Tutorial
14 min read

Kedro Dynamic Pipelines

“How can I generate Kedro pipelines dynamically?” - is one of the most commonly asked questions on Kedro Slack. I’m a member of Kedro’s Technical Steering Committee and I see this question popping up a lot there.

Use cases for dynamic pipelines in Kedro usually fall within the following lines:

  • Implementing “core” ML pipelines that could be configured and re-used for various business use cases.
    Example industry applications:

    • Retail: this may involve building a sales forecasting model per store or per product, or creating personalised recommendation systems for different customer segments.
    • Finance: this might involve designing risk assessment models for different types of loans or credit products.
  • Automatically performing multiple experiments to evaluate which model configuration performs the best. These experiments may differ in terms of used features, model parameters or even the types of models being used.

At first glance the problem seems to be trivial - since we’re in the world of Python (the engine of the current Gen AI boom), anything should be possible. It indeed is, but if you stick to the Kedro principles of building maintainable and modular Data Science code - the problem becomes trickier than it looks.

In this post I will guide you through the process of implementing dynamic pipelines in Kedro, while still sticking to the framework’s main concepts and principles.

Why are dynamic pipelines in Kedro difficult?
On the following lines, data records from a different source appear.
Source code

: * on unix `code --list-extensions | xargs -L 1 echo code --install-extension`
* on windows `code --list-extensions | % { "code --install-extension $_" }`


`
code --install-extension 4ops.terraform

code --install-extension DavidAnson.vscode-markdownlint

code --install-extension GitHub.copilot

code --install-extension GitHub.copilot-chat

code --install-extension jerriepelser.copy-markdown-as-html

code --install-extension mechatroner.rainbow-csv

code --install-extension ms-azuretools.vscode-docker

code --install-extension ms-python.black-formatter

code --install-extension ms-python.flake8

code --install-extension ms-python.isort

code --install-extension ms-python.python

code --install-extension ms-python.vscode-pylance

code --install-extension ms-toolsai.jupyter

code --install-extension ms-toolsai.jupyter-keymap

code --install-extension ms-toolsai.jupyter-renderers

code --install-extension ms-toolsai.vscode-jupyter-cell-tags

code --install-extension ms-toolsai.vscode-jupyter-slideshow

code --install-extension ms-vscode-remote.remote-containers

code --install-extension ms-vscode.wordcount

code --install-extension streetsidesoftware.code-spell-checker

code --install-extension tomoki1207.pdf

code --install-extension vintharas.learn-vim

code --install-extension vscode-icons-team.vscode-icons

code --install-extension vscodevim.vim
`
On one hand, Kedro does have the concepts of modular pipelines - they allow the recycling of the same pipeline structure multiple times. At the same time they enable the user to change the inputs, outputs and parameters of each instance. This makes them reusable within the same codebase and shareable across projects.

Let’s take a look at an example modular pipeline (adapted from the official Spaceflights tutorial):

def create_pipeline(**kwargs) -> Pipeline:
    data_science_pipeline = pipeline(
        [
            node(
                func=split_data,
                inputs=["model_input_table", "params:model_options"],
                outputs=["X_train", "X_test", "y_train", "y_test"],
                name="split_data_node",
            ),
            node(
                func=train_model,
                inputs=["X_train", "y_train"],
                outputs="regressor",
                name="train_model_node",
            ),
            node(
                func=evaluate_model,
                inputs=["regressor", "X_test", "y_test"],
                outputs=None,
                name="evaluate_model_node",
            ),
        ]
    )
    baseline = pipeline(
        data_science_pipeline,
        parameters={"params:model_options": "params:model_options"},
        inputs={"model_input_table": "model_input_table",},
        namespace="baseline",
    )
    candidate = pipeline(
        data_science_pipeline,
        inputs={"model_input_table": "model_input_table",},
        tags=["candidate"],
        namespace="candidate"
    )
    return baseline + candidate

The idea here is to have the same pipeline run twice, on different sets of parameters. That’s perfectly fine in the Kedro world - you define the parameters twice in parameters.yml, like this:

model_options:
  test_size: 0.2
  random_state: 3
  features:
    - engines
    - passenger_capacity
    - crew
    - d_check_complete
    - moon_clearance_complete
    - iata_approved
    - company_rating
    - review_scores_rating

candidate:
  model_options:
    test_size: 0.2
    random_state: 666
    features:
      - engines
      - passenger_capacity
      - crew
      - d_check_complete
      - moon_clearance_complete

Now you’re good to go! Are you though?

What if you wanted to re-use a modular pipeline not twice, but 10x or maybe 100x? You would have to expand the parameters.yml 10x or 100x times, either generating them somehow or copy-pasting them over and over again, even though you only wanted to change  a portion of the parameters - which is a standard day-to-day case you will encounter at work as a Data Scientist or ML Engineer.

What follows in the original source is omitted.